É imprescindível que existam ações para esse fortalecimento participativo enquanto cidadão sujeito de direitos. Observo na minha prática de 20 anos na socioeducação que isso tem funcionado melhor quando encontramos professores de educação física que inspiram seus alunos, favorecendo o desenvolvimento de habilidades, virtudes e dons que muitas vezes estavam adormecidas, promovendo mudanças de hábitos e comportamentos que resultam em desdobramentos positivos em outros aspectos da vida desses jovens, que por sua vez demonstram maior motivação, mostram-se engajados, com foco em seus objetivos, ampliam a relação de confiança com o professor, que de certa maneira passa ser um mentor. Professores fortalecidos como membros ativos da equipe coesa, que almeja por meio do atendimento integral, o bem-estar, o querer bem do educando, na atenção acima de tudo humanizada. Porque reconhecem a individualidade e valorizam a diversidade, o potencial, e desta maneira favorecem o desenvolvimento das habilidades mais urgentes de serem estimuladas de acordo com o diagnóstico individual, promovendo a verdadeira e efetiva inclusão desde jovem que chega invisível, por conta disso muito vulnerável e não pode sair novamente invisível e ainda pior, estigmatizado, rotulado, desacreditado, discriminado. Portanto o trabalho que é esperado do professor de educação física socioeducativo, é diverso, exige dedicação, compromisso, para que a voz do adolescente seja ecoada, possui outras preocupações para atender/abranger essas tantas necessidades de dimensões diversas, que devem compor um planejamento estratégico maior, mas do qual o professor de educação física deve ser figura presente e atuante, contribuindo principalmente com as ações na sua área de conhecimento, buscando parcerias, fluxos definidos de participação e encaminhamento à rede, envolvido intensamente, mergulhado no olho do furacão da socioeducação e não como um simples/mero apêndice nesse processo. 
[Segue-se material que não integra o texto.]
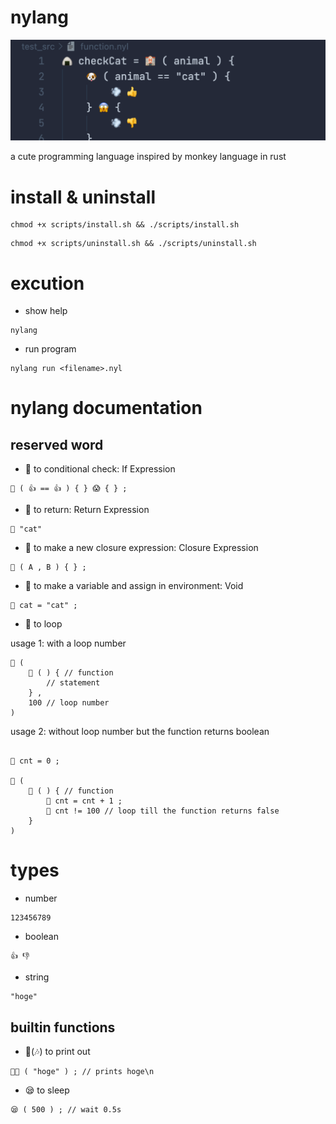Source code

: # nylang

![](_img/src.png)

a cute programming language inspired by monkey language in rust

# install & uninstall

```
chmod +x scripts/install.sh && ./scripts/install.sh
```

```
chmod +x scripts/uninstall.sh && ./scripts/uninstall.sh
```

# excution

- show help

```
nylang
```

- run program

```
nylang run <filename>.nyl
```

# nylang documentation

## reserved word

- 🐶 to conditional check: If Expression
```
🐶 ( 👍 == 👍 ) { } 😱 { } ; 
```

- 💨 to return: Return Expression
```
💨 "cat"
```

- 🏨 to make a new closure expression: Closure Expression
```
🏨 ( A , B ) { } ;
```

- 🍙 to make a variable and assign in environment: Void
```
🍙 cat = "cat" ;
```

- 🌸 to loop

usage 1: with a loop number
```
🌸 ( 
    🏨 ( ) { // function
        // statement
    } , 
    100 // loop number
)
```

usage 2: without loop number but the function returns boolean
```

🍙 cnt = 0 ;

🌸 ( 
    🏨 ( ) { // function
        🍙 cnt = cnt + 1 ;
        💨 cnt != 100 // loop till the function returns false
    }
)
```

# types

- number

```
123456789
```

- boolean

```
👍 👎
```

- string
```
"hoge"
```

## builtin functions

- 🎤(🎶) to print out

```
🎤🎶 ( "hoge" ) ; // prints hoge\n
```

- 😪 to sleep

```
😪 ( 500 ) ; // wait 0.5s 
```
Vimos que o universo de atuação no sistema socioeducativo é amplo, ao mesmo tempo contagiante, visceral para aquele que mergulha nesse campo, por ser tão dinâmico, sem rotina e com tantas interfaces. Exige do profissional, além da formação específica em educação física, vocação, dedicação e conhecimentos da área da infância e juventude, adolescências, conhecimentos gerais, sociológicos, filosóficos, psicológicos, jurídicos, de hebiatria, de neurolinguística, de comunicação, de liderança, de gestão de pessoas. Além dessas competências técnicas, precisa desenvolver competências emocionais e comportamentais. Isso requer a formação permanente, na ideologia do conceito Life Long Learning – LLL (Aprendizagem ao longo de toda vida). Exigindo do profissional a disposição de estar sempre em mudança, máxima flexibilidade, solicitude, humildade, coerência e não se acomodar na zona de conforto, estar propício, disponível e preparado para a reinvenção constante, se moldando ao seu público e à realidade dinâmica da mudança permanente, diante da acelerada e alucinante revolução tecnológica, que molda velozmente as exigências da educação para o século XXI! 
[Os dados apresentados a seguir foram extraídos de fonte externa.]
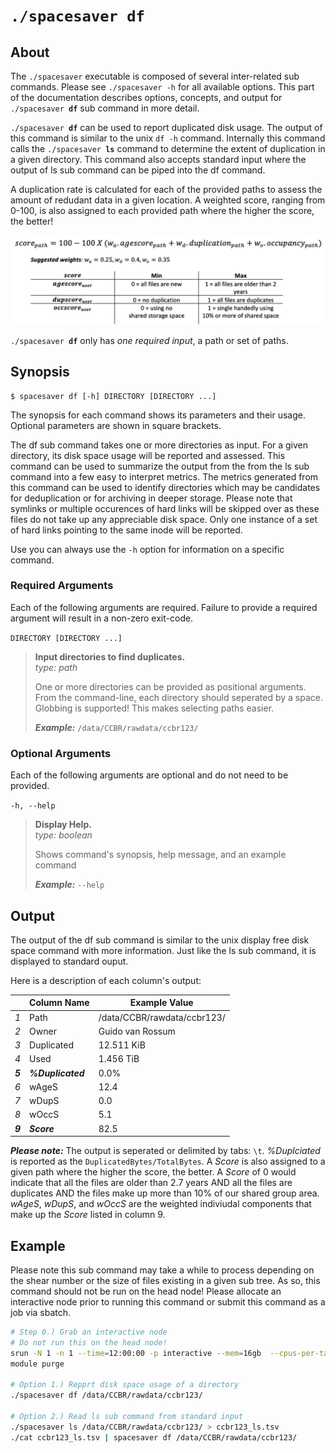 # <code>./spacesaver <b>df</b></code>

## About 
The `./spacesaver` executable is composed of several inter-related sub commands. Please see `./spacesaver -h` for all available options. This part of the documentation describes options, concepts, and output for <code>./spacesaver <b>df</b></code> sub command in more detail. 

<code>./spacesaver <b>df</b></code> can be used to report duplicated disk usage. The output of this command is similar to the unix `df -h` command. Internally this command calls the <code>./spacesaver <b>ls</b></code> command to determine the extent of duplication in a given directory. This command also accepts standard input where the output of ls sub command can be piped into the df command. 

A duplication rate is calculated for each of the provided paths to assess the amount of redudant data in a given location. A weighted score, ranging from 0-100, is also assigned to each provided path where the higher the score, the better!

![Scoring_System](images/score.png)

<code>./spacesaver <b>df</b></code> only has *one required input*, a path or set of paths.

## Synopsis
```text
$ spacesaver df [-h] DIRECTORY [DIRECTORY ...]
```

The synopsis for each command shows its parameters and their usage. Optional parameters are shown in square brackets.

The df sub command takes one or more directories as input. For a given directory, its disk space usage will be reported and assessed. This command can be used to summarize the output from the from the ls sub command into a few easy to interpret metrics. The metrics generated from this command can be used to identify directories which may be candidates for deduplication or for archiving in deeper storage. Please note that symlinks or multiple occurences of hard links will be skipped over as these files do not take up any appreciable disk space. Only one instance of a set of hard links pointing to the same inode will be reported.

Use you can always use the `-h` option for information on a specific command. 

### Required Arguments

Each of the following arguments are required. Failure to provide a required argument will result in a non-zero exit-code.

  `DIRECTORY [DIRECTORY ...]`  
> **Input directories to find duplicates.**  
> *type: path*  
> 
> One or more directories can be provided as positional arguments. From the command-line, each directory should seperated by a space. Globbing is supported! This makes selecting paths easier.
> 
> ***Example:*** `/data/CCBR/rawdata/ccbr123/`

### Optional Arguments

Each of the following arguments are optional and do not need to be provided. 

  `-h, --help`            
> **Display Help.**  
> *type: boolean*
> 
> Shows command's synopsis, help message, and an example command
> 
> ***Example:*** `--help`

## Output 

The output of the df sub command is similar to the unix display free disk space command with more information. Just like the ls sub command, it is displayed to standard ouput.

Here is a description of each column's output:

|          | Column Name        | Example Value                         |
|----------|--------------------|---------------------------------------|
| *1*      | Path               | /data/CCBR/rawdata/ccbr123/           |
| *2*      | Owner              | Guido van Rossum                      |
| *3*      | Duplicated         | 12.511 KiB                            |
| *4*      | Used               | 1.456 TiB                             |
| ***5***  | ***%Duplicated***  | 0.0%                                  |
| *6*      | wAgeS              | 12.4                                  |
| *7*      | wDupS              | 0.0                                   |
| *8*      | wOccS              | 5.1                                   |
| ***9***  | ***Score***        | 82.5                                  |


***Please note:*** The output is seperated or delimited by tabs: `\t`. *%Duplciated* is reported as the `DuplicatedBytes/TotalBytes`. A *Score* is also assigned to a given path where the higher the score, the better. A *Score* of 0 would indicate that all the files are older than 2.7 years AND all the files are duplicates AND the files make up more than 10% of our shared group area. *wAgeS*, *wDupS*, and *wOccS* are the weighted indiviudal components that make up the *Score* listed in column 9.

## Example

Please note this sub command may take a while to process depending on the shear number or the size of files existing in a given sub tree. As so, this command should not be run on the head node! Please allocate an interactive node prior to running this command or submit this command as a job via sbatch.

```bash 
# Step 0.) Grab an interactive node
# Do not run this on the head node!
srun -N 1 -n 1 --time=12:00:00 -p interactive --mem=16gb  --cpus-per-task=4 --pty bash
module purge

# Option 1.) Repprt disk space usage of a directory
./spacesaver df /data/CCBR/rawdata/ccbr123/

# Option 2.) Read ls sub command from standard input
./spacesaver ls /data/CCBR/rawdata/ccbr123/ > ccbr123_ls.tsv
./cat ccbr123_ls.tsv | spacesaver df /data/CCBR/rawdata/ccbr123/
```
O professor Guilherme Astolfi Nico (CREF/SP 055.139 G/SP) é licenciado em Educação Física pela UNICAMP, bacharelado em Direito pela Universidade São Francisco/SP; Especialista em Pedagogia da Cooperação pela Universidade Monte Serrat e em Políticas Públicas e Socioeducação pela Universidade de Brasília. Atua no sistema socioeducativo do Estado de São Paulo, como Técnico da Gerência de Educação Física e Esporte.